Tante Emma und das Piratenmotto

Auch in Hamburg sterben die Krämerläden aus. Vertrauen und Service, sagt Wolfgang Kreykenbohm, erwartet niemand mehr – Hauptsache billig

  • Julian Mieth, dpa
  • Lesedauer: 6 Min.
Es gibt ihn noch, den Tante-Emma-Laden. Ob Schokolade, Waschmittel, Wurst, Gemüse, Zahnpasta: Hier gibt es alles Lebensnotwendige. Noch – das Geschäft lohnt schon lange nicht mehr. Seit Jahren nimmt die Zahl der Krämerläden ab, auch in Hamburg.

Hamburg. Wie jeden Freitagmorgen dreht Wolfgang Kreykenbohm den Zündschlüssel um und wünscht sich zurück ins Bett. Mit dem Motor geht auch das Radio an: »Es ist vier Uhr, die Nachrichten.« Im grellen Scheinwerferlicht seines Transporters tauchen die hölzernen Auslagen auf, über der Eingangstür des Ladens in Hamburg-Alsterdorf strahlt in sattem Blaugelb: Feinkost Kreykenbohm. Dann lenkt er den Wagen auf die Straße – Ware kaufen.

Eine halbe Stunden später erreicht der 60-Jährige den Hamburger Großmarkt – Handelszentrum für den ganzen Norden. Alle zwei bis drei Tage kauft er hier Obst, Gemüse und Blumen. Er bleibt vor einem Metallregal mit Margeriten stehen. »Was hast du denn heute für einen Gammel im Angebot?«, ruft er. Der Großhändler lacht und antwortet: »Du siehst auch jeden Tag trostloser aus.«

60 Euro Tagesgewinn

Kreykenbohm eilt weiter in die Obst- und Gemüsehalle. Rhabarber aus dem Umland ist eingetroffen, fünf Euro das Kilo. Kreykenbohm verzieht das rosige Gesicht und streicht sich über die struppigen dunklen Haare. Obwohl der Preis besser sein könnte, nimmt er eine Kiste. »Meine Kunden legen Wert auf frische, lokale Produkte.« Mittlerweile ist es kurz vor fünf. Zu Hause wird er sich nochmals hinlegen. Je früher er nun nach Hause kommt, desto mehr Schlaf bleibt ihm. Seine Wohnung liegt gleich hinter dem Laden im Norden der Stadt.

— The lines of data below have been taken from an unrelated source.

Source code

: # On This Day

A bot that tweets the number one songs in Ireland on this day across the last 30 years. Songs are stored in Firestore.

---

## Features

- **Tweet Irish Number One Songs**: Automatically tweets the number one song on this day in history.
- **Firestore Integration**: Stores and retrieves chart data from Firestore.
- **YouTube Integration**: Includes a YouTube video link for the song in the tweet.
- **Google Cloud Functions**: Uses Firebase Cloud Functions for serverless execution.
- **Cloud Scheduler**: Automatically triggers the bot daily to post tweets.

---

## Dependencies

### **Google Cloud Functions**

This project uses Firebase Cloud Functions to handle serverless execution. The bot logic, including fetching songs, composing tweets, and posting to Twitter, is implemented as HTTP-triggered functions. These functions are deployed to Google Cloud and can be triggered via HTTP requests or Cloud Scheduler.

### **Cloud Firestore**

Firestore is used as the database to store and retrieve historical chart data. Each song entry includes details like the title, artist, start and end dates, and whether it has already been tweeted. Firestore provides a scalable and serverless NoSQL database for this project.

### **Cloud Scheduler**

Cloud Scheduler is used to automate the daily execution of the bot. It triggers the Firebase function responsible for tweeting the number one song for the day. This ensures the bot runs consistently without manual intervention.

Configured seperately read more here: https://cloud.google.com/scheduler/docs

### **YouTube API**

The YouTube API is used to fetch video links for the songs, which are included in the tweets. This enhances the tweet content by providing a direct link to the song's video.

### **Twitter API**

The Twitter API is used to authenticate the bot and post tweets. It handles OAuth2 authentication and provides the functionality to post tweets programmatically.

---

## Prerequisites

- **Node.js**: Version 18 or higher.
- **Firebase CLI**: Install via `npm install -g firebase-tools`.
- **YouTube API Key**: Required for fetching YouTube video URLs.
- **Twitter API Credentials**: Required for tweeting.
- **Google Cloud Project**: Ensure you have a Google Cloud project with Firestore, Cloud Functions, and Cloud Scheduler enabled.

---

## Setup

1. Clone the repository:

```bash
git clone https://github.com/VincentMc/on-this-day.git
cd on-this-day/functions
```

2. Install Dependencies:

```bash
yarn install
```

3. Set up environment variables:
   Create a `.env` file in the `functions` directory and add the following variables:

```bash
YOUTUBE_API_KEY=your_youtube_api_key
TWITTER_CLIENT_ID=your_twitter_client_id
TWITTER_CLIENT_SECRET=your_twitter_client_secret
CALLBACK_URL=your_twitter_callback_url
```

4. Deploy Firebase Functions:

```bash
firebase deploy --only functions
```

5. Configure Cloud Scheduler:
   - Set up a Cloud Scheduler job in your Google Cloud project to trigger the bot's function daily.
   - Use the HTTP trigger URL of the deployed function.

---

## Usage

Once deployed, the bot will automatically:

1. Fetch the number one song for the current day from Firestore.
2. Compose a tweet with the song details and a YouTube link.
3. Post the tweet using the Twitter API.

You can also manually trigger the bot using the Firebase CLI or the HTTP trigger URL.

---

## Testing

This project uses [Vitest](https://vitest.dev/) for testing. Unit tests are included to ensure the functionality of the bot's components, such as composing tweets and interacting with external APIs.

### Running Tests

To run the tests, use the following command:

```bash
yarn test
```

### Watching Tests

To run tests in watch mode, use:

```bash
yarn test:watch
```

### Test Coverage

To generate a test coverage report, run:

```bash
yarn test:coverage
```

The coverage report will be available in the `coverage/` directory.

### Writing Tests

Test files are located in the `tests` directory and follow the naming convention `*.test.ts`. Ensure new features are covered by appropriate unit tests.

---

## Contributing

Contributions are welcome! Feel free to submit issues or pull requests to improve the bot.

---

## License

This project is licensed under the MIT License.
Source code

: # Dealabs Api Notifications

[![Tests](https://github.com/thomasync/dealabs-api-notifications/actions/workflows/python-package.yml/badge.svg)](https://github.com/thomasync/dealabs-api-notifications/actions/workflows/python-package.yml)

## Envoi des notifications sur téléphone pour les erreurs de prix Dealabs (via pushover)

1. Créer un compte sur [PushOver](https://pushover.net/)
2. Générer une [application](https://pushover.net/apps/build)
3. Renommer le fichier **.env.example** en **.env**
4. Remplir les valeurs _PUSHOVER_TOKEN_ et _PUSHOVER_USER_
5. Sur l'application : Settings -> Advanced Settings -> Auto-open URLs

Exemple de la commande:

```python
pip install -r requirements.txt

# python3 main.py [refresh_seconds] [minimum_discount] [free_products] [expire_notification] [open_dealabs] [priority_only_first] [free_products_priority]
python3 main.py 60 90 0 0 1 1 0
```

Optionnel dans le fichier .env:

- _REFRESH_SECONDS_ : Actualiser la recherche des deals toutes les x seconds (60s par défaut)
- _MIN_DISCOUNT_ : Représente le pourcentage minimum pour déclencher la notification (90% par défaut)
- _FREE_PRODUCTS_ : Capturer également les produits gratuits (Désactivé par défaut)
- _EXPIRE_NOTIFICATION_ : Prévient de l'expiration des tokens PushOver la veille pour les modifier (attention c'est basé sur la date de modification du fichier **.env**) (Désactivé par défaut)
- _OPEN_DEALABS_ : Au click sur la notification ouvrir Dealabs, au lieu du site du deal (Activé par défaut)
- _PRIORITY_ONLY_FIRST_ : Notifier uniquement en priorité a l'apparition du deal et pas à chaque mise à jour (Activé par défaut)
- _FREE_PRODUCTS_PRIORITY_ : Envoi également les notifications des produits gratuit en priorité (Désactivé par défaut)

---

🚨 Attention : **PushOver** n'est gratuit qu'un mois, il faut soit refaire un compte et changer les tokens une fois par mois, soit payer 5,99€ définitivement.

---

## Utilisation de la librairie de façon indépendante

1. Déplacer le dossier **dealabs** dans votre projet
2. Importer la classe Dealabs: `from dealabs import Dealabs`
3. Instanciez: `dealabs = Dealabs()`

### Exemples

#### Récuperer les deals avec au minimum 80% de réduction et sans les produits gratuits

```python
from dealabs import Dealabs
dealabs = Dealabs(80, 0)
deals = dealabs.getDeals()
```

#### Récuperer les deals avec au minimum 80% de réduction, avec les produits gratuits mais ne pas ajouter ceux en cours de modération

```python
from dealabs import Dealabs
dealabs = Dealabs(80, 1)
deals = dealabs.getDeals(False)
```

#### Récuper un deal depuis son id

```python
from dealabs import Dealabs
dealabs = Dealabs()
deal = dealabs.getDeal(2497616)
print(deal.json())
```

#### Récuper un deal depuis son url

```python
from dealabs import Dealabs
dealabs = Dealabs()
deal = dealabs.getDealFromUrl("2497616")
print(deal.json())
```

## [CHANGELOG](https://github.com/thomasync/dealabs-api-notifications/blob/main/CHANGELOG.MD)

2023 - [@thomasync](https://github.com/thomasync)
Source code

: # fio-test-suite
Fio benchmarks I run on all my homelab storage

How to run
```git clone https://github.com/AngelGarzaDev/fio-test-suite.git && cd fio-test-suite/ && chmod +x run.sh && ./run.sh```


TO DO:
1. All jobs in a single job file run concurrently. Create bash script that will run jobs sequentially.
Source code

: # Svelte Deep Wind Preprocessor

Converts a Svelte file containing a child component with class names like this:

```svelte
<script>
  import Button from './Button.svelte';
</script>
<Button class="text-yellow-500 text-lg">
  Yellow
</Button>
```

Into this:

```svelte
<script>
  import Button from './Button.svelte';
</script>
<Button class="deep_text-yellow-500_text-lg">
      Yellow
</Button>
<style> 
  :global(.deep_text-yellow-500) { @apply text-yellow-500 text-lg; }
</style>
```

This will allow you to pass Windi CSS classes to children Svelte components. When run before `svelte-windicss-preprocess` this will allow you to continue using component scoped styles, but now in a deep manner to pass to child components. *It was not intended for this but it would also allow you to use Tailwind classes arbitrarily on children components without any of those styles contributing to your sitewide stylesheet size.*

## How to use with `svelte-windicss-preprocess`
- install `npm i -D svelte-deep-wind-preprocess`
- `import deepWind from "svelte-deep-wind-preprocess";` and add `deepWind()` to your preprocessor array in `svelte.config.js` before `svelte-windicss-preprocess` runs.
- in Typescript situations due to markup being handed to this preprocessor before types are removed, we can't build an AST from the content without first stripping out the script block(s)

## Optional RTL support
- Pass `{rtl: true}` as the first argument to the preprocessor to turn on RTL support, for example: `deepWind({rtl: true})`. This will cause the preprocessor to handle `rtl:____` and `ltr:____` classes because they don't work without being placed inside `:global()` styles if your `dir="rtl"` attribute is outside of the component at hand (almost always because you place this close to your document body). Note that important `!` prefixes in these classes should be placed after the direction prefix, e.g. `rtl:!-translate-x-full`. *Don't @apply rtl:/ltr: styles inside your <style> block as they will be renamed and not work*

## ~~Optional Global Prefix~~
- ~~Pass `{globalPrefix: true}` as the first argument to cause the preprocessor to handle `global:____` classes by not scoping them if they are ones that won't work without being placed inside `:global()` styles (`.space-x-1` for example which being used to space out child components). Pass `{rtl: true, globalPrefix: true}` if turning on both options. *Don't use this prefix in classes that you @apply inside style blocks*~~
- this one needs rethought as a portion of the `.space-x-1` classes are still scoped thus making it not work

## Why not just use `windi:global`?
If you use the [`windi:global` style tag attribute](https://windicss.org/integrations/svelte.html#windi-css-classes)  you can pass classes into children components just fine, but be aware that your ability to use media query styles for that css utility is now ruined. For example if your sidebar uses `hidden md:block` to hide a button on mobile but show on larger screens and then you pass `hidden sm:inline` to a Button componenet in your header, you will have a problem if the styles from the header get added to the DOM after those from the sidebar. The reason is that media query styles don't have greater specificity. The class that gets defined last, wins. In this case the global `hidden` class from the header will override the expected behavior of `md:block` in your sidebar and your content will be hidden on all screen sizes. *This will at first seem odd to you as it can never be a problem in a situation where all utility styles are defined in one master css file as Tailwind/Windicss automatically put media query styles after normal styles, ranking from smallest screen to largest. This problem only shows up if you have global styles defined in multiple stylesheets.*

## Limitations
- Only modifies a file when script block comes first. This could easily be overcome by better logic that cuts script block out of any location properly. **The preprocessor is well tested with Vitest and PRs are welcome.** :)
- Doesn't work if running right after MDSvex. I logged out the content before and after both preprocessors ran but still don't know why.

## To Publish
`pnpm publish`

Rund 350 Tante-Emma-Läden gibt es nach Angaben des Hamburger Einzelhandelsverbandes derzeit noch in der Hansestadt – und jedes Jahr werden es weniger. In ganz Deutschland sind es vielleicht noch 12 000, auf dem Lande weniger als in den Städten. »Auf einen Euro bleiben mir sieben Cent Gewinn. Dafür bücken sich die meisten erst gar nicht. Ich sag dafür aber ›Guten Tag‹, ›Was darf es sein‹, ›Hat es Ihnen gefallen‹ und ›Auf Wiedersehen‹«, sagt Kreykenbohm. Am Tag blieben so 40 bis 60 Euro Gewinn.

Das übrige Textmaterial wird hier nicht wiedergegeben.